What the task asks — The required answer is a copy of each line in the entries below that includes "Treatment".
▬▬▬
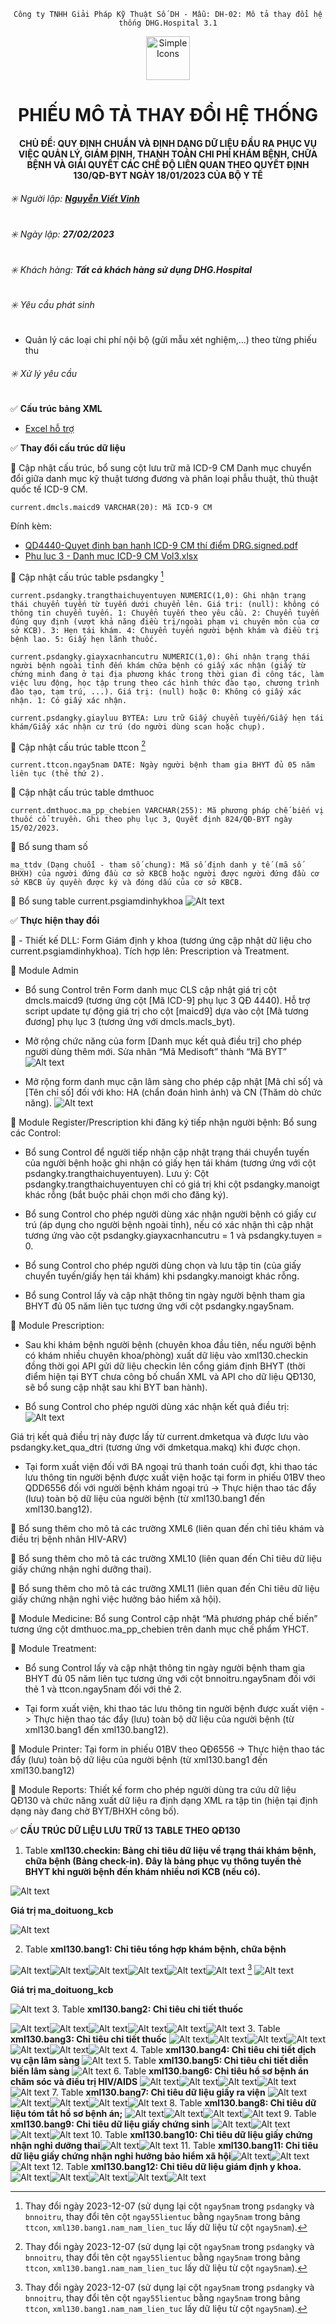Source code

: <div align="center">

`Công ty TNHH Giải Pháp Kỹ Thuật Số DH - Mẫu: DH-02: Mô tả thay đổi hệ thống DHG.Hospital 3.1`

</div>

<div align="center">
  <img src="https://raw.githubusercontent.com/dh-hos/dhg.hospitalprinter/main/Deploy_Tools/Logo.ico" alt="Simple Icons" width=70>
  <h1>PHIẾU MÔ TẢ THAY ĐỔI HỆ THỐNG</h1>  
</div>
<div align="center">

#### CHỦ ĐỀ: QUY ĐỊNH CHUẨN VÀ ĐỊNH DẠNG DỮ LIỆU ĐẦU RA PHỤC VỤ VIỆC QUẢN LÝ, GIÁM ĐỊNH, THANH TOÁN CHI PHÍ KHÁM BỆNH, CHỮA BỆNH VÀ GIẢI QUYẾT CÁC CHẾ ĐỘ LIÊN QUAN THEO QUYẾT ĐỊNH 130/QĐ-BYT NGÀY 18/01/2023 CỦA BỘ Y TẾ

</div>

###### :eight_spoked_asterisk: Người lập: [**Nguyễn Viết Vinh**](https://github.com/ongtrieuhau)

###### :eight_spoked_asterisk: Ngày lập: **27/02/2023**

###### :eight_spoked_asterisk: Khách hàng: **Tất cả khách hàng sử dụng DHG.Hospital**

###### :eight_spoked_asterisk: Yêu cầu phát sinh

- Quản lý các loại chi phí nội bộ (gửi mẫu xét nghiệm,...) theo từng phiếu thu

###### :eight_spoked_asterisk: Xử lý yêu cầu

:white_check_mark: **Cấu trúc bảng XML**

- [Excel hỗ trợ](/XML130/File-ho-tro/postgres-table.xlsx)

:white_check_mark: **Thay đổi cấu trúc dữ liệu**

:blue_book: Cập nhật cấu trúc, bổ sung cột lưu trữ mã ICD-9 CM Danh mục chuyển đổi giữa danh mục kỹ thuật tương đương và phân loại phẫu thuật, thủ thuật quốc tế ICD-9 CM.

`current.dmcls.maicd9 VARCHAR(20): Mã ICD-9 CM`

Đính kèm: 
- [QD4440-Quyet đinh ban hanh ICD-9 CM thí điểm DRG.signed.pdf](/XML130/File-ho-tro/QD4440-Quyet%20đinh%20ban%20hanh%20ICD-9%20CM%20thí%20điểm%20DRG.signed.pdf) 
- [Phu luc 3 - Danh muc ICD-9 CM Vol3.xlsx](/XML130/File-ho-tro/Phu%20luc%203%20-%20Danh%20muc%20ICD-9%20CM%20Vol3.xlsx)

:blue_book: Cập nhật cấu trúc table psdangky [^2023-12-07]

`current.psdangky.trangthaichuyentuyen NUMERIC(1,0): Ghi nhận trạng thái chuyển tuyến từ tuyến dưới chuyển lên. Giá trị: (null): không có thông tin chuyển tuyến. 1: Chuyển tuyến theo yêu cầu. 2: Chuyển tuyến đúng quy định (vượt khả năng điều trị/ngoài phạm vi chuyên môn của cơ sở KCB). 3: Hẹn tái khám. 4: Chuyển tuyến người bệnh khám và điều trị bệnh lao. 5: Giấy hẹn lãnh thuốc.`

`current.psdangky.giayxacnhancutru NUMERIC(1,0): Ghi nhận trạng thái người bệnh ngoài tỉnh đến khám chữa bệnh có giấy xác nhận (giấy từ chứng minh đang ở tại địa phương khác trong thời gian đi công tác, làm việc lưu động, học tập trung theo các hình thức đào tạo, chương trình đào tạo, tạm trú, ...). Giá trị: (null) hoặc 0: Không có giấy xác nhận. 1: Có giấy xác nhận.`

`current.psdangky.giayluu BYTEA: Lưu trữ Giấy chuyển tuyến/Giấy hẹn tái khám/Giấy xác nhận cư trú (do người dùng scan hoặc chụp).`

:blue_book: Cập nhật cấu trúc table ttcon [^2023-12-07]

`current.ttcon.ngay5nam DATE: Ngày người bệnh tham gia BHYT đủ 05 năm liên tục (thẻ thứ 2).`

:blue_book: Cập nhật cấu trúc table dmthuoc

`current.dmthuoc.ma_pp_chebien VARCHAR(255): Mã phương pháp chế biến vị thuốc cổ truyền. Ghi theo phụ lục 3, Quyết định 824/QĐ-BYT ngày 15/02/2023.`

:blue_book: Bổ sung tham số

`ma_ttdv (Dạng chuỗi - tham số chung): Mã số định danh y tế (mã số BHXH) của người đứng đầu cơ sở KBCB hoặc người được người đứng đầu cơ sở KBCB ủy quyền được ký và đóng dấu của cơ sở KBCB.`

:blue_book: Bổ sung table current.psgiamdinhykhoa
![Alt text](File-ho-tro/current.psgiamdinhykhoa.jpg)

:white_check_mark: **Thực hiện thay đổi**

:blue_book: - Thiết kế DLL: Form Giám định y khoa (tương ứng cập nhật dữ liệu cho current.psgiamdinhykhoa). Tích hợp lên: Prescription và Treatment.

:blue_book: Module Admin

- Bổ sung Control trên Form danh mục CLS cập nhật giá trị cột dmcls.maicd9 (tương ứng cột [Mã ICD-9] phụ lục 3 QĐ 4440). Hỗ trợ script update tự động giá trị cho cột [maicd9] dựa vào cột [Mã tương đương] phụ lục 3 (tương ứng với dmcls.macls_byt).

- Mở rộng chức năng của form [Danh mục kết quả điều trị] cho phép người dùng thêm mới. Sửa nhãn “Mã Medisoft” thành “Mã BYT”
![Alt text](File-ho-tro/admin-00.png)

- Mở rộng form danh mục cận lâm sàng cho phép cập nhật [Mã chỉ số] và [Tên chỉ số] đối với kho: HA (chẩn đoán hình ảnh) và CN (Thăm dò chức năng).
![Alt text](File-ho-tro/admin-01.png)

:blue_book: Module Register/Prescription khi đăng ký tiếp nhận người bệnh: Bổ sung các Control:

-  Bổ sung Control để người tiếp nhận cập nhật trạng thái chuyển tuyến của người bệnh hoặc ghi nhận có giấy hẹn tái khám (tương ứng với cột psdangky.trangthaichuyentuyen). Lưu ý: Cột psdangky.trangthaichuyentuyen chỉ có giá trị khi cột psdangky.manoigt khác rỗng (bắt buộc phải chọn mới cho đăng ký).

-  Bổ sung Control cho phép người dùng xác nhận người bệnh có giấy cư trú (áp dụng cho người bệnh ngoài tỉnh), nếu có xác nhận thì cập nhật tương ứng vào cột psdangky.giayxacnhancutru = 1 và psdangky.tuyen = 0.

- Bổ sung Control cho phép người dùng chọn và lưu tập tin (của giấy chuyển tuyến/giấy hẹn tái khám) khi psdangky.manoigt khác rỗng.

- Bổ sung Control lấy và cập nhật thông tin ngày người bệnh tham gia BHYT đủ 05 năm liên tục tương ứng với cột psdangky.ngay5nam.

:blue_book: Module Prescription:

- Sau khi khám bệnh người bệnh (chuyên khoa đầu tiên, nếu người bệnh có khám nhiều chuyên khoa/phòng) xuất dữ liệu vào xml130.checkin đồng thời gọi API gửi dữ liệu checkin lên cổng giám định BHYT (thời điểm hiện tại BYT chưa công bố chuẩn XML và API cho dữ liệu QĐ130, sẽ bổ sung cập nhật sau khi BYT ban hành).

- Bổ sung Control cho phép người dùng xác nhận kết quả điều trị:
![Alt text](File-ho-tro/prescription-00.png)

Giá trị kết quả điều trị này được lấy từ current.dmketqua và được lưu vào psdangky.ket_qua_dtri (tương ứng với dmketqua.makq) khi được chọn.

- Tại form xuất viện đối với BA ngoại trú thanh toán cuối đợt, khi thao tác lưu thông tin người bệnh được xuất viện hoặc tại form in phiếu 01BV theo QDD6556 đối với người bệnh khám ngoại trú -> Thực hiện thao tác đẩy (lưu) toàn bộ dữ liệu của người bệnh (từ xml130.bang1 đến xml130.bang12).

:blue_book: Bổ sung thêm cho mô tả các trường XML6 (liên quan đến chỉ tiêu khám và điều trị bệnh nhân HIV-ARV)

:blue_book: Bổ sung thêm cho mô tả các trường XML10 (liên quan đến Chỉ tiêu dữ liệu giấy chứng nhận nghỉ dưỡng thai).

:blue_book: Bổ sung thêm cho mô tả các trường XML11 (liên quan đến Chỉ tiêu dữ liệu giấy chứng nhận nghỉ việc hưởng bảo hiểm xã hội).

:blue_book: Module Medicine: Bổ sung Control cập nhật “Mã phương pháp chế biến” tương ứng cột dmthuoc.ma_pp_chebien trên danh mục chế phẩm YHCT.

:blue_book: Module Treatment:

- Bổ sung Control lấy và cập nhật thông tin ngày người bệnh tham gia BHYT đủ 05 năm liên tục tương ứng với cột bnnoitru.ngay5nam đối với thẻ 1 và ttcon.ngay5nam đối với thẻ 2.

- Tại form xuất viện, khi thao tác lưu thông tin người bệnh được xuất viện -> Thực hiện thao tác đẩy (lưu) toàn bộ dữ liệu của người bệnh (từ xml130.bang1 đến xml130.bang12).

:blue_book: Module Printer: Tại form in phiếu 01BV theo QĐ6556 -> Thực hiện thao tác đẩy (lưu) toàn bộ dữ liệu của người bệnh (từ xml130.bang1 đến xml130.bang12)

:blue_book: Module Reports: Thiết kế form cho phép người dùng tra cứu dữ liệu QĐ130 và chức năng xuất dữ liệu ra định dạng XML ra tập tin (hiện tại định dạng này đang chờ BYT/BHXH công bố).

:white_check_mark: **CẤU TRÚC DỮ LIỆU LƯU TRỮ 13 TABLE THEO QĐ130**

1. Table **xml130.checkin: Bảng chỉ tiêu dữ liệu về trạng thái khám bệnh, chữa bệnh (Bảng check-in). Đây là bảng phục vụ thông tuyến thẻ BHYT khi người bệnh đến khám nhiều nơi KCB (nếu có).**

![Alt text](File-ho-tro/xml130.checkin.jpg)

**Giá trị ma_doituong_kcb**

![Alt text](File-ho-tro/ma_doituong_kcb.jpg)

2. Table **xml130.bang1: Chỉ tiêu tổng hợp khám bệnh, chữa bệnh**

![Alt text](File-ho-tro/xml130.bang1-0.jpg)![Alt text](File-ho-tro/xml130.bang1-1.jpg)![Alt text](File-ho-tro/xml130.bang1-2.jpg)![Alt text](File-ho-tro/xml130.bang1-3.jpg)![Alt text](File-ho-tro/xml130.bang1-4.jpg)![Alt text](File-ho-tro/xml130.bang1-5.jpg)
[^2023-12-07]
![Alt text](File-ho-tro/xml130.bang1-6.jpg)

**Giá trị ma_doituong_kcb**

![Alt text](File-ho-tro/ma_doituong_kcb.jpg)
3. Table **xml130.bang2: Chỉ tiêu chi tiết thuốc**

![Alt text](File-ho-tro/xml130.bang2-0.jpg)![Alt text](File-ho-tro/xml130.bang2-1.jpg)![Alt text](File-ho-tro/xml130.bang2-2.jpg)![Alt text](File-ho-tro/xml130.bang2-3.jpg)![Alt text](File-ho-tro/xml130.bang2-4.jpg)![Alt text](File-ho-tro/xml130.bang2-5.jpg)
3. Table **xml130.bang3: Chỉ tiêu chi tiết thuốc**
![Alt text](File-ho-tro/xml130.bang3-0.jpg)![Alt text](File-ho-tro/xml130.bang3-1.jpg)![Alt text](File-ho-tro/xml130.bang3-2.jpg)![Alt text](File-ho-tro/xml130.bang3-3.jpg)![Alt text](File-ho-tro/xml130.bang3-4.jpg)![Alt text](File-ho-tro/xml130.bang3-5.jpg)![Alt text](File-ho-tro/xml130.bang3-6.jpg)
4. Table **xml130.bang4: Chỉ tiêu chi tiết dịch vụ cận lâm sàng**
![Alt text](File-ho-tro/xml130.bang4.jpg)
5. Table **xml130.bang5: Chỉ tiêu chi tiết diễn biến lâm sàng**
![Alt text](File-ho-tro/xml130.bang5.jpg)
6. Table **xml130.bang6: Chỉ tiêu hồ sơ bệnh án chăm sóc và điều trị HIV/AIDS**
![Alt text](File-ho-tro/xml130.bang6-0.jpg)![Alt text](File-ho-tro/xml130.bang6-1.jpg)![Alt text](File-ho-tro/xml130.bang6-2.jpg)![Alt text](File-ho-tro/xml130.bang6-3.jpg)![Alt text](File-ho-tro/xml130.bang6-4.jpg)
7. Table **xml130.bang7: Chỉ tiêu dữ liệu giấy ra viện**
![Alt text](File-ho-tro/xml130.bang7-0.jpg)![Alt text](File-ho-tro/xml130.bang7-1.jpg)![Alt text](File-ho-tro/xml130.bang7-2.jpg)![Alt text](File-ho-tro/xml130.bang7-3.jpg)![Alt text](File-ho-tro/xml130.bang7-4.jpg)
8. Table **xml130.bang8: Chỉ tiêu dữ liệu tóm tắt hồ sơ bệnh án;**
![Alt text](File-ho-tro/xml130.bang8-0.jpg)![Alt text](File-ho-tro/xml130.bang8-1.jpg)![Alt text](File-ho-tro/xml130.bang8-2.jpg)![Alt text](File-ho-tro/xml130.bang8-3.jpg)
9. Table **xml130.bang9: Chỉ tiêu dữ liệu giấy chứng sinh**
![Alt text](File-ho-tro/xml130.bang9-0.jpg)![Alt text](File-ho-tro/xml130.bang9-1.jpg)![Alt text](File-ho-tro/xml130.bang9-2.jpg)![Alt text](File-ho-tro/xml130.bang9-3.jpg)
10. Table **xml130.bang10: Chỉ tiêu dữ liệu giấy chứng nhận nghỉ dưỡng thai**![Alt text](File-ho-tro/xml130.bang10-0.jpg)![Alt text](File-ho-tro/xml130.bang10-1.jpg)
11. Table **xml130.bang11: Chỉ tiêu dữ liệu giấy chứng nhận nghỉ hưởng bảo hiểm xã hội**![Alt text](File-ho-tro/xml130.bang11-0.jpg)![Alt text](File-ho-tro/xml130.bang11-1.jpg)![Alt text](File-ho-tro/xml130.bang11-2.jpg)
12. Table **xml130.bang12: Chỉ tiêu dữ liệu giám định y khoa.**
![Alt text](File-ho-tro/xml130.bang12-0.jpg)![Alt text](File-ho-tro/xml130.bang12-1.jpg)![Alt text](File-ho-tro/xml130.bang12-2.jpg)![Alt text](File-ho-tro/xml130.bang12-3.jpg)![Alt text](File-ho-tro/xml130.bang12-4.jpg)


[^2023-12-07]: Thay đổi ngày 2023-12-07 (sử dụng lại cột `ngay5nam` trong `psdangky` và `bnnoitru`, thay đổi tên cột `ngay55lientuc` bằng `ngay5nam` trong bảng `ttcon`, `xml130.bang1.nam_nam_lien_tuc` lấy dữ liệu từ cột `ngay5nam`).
▬▬▬
Task response —
:blue_book: - Thiết kế DLL: Form Giám định y khoa (tương ứng cập nhật dữ liệu cho current.psgiamdinhykhoa). Tích hợp lên: Prescription và Treatment.
:blue_book: Module Treatment:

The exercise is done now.